Unfortunately, when we finally reach Suzy and Artur’s meeting, there’s a lack of drama. Additionally, Artur’s perspective disappears in the final chapters. This disappointed me, as I wanted to know his reaction to the news he finally receives of his brother and more closely observe his courtship of his second wife, too.
Nonetheless, Come Back for Me touched me deeply. While many stories of the Shoah focus on loss, this book contextualizes loss and makes meaning of it. Human tragedy remains tragic, yet Hart-Green depicts beautifully how many survivors discover joy within ruin itself and rebuild their lives.
I also particularly enjoyed Hart-Green’s depictions of romantic relationships in the novel. For example, Artur reflects upon his marriage: “I recognized a harsh fact about myself—that I had a selfish desire for Fanny to be someone who would make everything fine for me.” After this insight, Artur exerts himself to better meet Fanny’s needs. The promotion of marriage – not merely as an end, but as an opportunity to transforms oneself into a giving person – is rare in most contemporary novels.

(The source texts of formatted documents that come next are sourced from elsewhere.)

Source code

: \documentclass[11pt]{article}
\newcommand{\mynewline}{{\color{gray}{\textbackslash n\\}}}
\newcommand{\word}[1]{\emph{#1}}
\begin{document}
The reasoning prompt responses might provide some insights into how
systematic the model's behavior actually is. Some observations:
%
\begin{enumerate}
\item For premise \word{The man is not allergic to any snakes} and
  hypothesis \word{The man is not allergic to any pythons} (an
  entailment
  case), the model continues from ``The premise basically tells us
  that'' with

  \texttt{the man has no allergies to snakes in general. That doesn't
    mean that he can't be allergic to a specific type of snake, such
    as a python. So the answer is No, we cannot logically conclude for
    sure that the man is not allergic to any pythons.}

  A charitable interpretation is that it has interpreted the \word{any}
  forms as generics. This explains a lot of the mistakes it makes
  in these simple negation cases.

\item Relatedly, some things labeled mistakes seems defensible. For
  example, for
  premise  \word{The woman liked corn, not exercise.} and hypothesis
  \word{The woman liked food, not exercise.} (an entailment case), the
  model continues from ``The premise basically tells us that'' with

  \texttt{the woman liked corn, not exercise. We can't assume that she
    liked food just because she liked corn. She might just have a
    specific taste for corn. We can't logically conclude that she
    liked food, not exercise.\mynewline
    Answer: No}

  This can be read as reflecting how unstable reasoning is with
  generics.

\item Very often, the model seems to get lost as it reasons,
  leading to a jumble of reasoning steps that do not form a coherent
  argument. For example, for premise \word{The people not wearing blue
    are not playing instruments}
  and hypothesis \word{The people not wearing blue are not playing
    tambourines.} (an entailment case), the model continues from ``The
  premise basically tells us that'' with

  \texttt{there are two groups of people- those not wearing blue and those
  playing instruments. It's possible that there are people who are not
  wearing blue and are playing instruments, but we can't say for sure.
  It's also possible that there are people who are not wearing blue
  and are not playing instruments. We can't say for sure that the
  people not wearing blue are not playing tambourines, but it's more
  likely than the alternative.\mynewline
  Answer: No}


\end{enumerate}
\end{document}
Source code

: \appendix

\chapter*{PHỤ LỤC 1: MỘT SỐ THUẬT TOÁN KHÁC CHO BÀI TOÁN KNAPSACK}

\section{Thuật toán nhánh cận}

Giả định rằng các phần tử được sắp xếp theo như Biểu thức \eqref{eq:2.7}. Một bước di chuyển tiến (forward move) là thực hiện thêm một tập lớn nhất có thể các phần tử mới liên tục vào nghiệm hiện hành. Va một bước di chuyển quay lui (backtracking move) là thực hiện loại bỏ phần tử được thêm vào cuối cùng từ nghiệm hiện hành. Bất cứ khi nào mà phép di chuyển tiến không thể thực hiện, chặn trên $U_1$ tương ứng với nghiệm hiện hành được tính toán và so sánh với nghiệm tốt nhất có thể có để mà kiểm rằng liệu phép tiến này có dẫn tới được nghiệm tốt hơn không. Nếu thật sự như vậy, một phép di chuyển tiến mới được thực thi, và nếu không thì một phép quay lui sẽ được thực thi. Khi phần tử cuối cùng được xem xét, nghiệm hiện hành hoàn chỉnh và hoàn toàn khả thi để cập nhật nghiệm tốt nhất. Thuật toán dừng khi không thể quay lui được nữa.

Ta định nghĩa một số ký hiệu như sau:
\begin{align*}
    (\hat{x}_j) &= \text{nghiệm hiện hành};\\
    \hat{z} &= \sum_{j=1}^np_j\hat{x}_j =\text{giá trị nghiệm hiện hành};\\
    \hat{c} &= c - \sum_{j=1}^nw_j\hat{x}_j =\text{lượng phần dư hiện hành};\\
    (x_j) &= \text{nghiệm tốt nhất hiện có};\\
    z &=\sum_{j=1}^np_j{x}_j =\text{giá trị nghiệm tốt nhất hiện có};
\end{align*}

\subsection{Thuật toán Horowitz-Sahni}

Suzy’s response to an overly assertive boyfriend is similarly clear-headed and big-hearted. She rejects his advances not out of shame, but out of loyalty to herself and to her values. With constant reminders in the news and in literature about what can go wrong between men and women, it’s refreshing to see these depictions of what can go right.
While not a frum book, per se – the characters are not, generally speaking, halachically observant, and readers should note that the novel contains a few brief references to romantic entanglements (which are essential to the plot) – the book lacks the mutiny against Torah values so often present in mainstream Jewish fiction. Jewish tradition is an anchor for many of the characters, and Jews of different varieties interact without serious conflict.
I’m expecting that Come Back for Me will be appreciated by many readers, Jewish and non-Jewish, secular and observant.